On generalized tree structures of Artin groups

The main algorithmic problems in group theory formulated at the beginning of XX century, are the problem of words, the problem of the conjugation of words and the isomorphism problem for finitely presented groups. P. S. Novikov proved the unsolvability of the main algorithmic problems in the class of finitely presented groups. Therefore, algorithmic problems are studied in particular groups. In 1983, K. Appel and P. Schupp defined a class of Artin groups of extra-large type, in which they solved the problems of equality and conjugation of words. In 2003, V. N. Bezverkhnii introduced the class of Artin groups with a tree structure. In the graph corresponding to the Artin group, it is always possible to allocate the maximum subgraph corresponding to the Artin group with a tree structure. V. N. Bezverkhnii and O. Y. Platonova solved algorithmic problem in the class of Artin groups.

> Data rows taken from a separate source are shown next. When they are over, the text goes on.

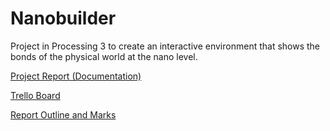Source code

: # Nanobuilder
Project in Processing 3 to create an interactive environment that shows the bonds of the physical world at the nano level.

[Project Report (Documentation)](https://docs.google.com/a/cfgslive.com/document/d/1DvAKzyc261m76EbFfJ2_cv4L9rHyZJeaupj380PO9Q0/edit?usp=sharing)

[Trello Board](https://trello.com/b/AFjdyLEz)

[Report Outline and Marks](https://drive.google.com/open?id=0B3tyED5t4zIDWmRMS2I3RkotY1k)
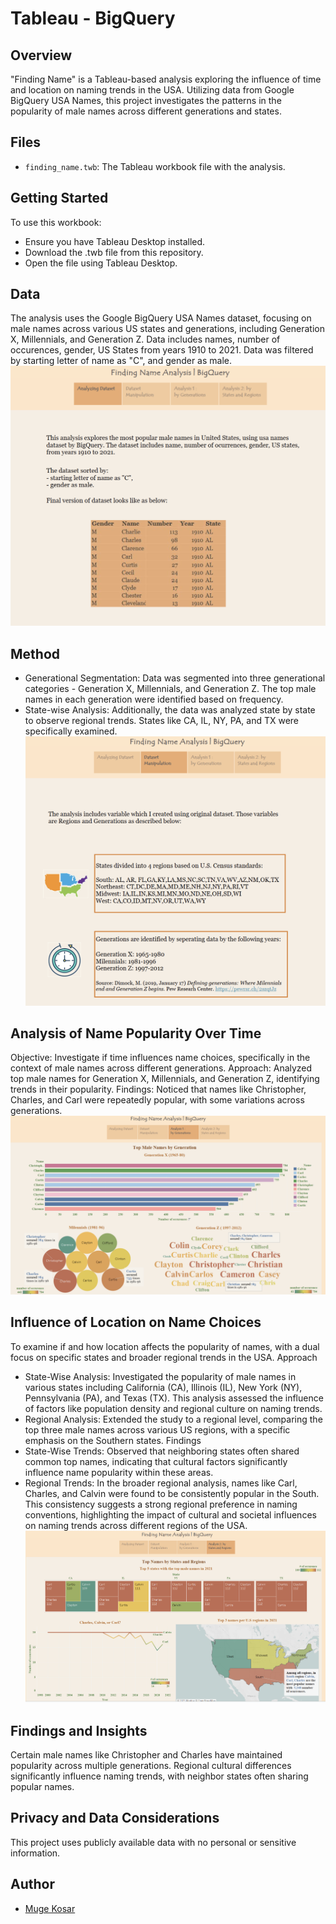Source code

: # Tableau - BigQuery

## Overview
"Finding Name" is a Tableau-based analysis exploring the influence of time and location on naming trends in the USA. Utilizing data from Google BigQuery USA Names, this project investigates the patterns in the popularity of male names across different generations and states.

## Files
- `finding_name.twb`: The Tableau workbook file with the analysis.

## Getting Started
To use this workbook:
- Ensure you have Tableau Desktop installed.
- Download the .twb file from this repository.
- Open the file using Tableau Desktop.

## Data
The analysis uses the Google BigQuery USA Names dataset, focusing on male names across various US states and generations, including Generation X, Millennials, and Generation Z. Data includes names, number of occurences, gender, US States from years 1910 to 2021. Data was filtered by starting letter of name as "C", and gender as male.
![Data Dashboard View on Tableau](/tableau_dashboards/about_data.png)

## Method
- Generational Segmentation: Data was segmented into three generational categories - Generation X, Millennials, and Generation Z. The top male names in each generation were identified based on frequency.
- State-wise Analysis: Additionally, the data was analyzed state by state to observe regional trends. States like CA, IL, NY, PA, and TX were specifically examined.
![Dataset Manipulation Dashboard View on Tableau](/tableau_dashboards/dataset_manipulation.png)

## Analysis of Name Popularity Over Time
Objective: Investigate if time influences name choices, specifically in the context of male names across different generations.
Approach: Analyzed top male names for Generation X, Millennials, and Generation Z, identifying trends in their popularity.
Findings: Noticed that names like Christopher, Charles, and Carl were repeatedly popular, with some variations across generations.
![Generational Analysis View on Tableau](/tableau_dashboards/generational_analysis.png)

## Influence of Location on Name Choices
To examine if and how location affects the popularity of names, with a dual focus on specific states and broader regional trends in the USA.
Approach
- State-Wise Analysis: Investigated the popularity of male names in various states including California (CA), Illinois (IL), New York (NY), Pennsylvania (PA), and Texas (TX). This analysis assessed the influence of factors like population density and regional culture on naming trends.
- Regional Analysis: Extended the study to a regional level, comparing the top three male names across various US regions, with a specific emphasis on the Southern states.
Findings
- State-Wise Trends: Observed that neighboring states often shared common top names, indicating that cultural factors significantly influence name popularity within these areas.
- Regional Trends: In the broader regional analysis, names like Carl, Charles, and Calvin were found to be consistently popular in the South. This consistency suggests a strong regional preference in naming conventions, highlighting the impact of cultural and societal influences on naming trends across different regions of the USA.
![Regional Analysis View on Tableau](/tableau_dashboards/regional_analysis.png)

## Findings and Insights
Certain male names like Christopher and Charles have maintained popularity across multiple generations.
Regional cultural differences significantly influence naming trends, with neighbor states often sharing popular names.

## Privacy and Data Considerations
This project uses publicly available data with no personal or sensitive information.

## Author
- [Muge Kosar](https://github.com/mugekosar)



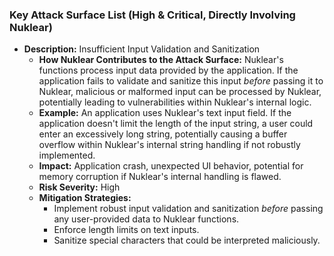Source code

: ### Key Attack Surface List (High & Critical, Directly Involving Nuklear)

*   **Description:** Insufficient Input Validation and Sanitization
    *   **How Nuklear Contributes to the Attack Surface:** Nuklear's functions process input data provided by the application. If the application fails to validate and sanitize this input *before* passing it to Nuklear, malicious or malformed input can be processed by Nuklear, potentially leading to vulnerabilities within Nuklear's internal logic.
    *   **Example:** An application uses Nuklear's text input field. If the application doesn't limit the length of the input string, a user could enter an excessively long string, potentially causing a buffer overflow within Nuklear's internal string handling if not robustly implemented.
    *   **Impact:** Application crash, unexpected UI behavior, potential for memory corruption if Nuklear's internal handling is flawed.
    *   **Risk Severity:** High
    *   **Mitigation Strategies:**
        *   Implement robust input validation and sanitization *before* passing any user-provided data to Nuklear functions.
        *   Enforce length limits on text inputs.
        *   Sanitize special characters that could be interpreted maliciously.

The article examines the structure of diagrams over generalized tree structures of Artin groups, which are tree products of Artin groups of extra-large type and Artin groups with a tree structure, amalgamated by cyclic subgroups corresponding to the generators of these groups, and their application to the effective writing out generators of the centralizer of an element and solving the problem of conjugation of words in this class of groups. The proof of the main results uses the method of diagrams worked out by van Kampen, reopened by R. Lindon and refined by V. N. Bezverkhnii.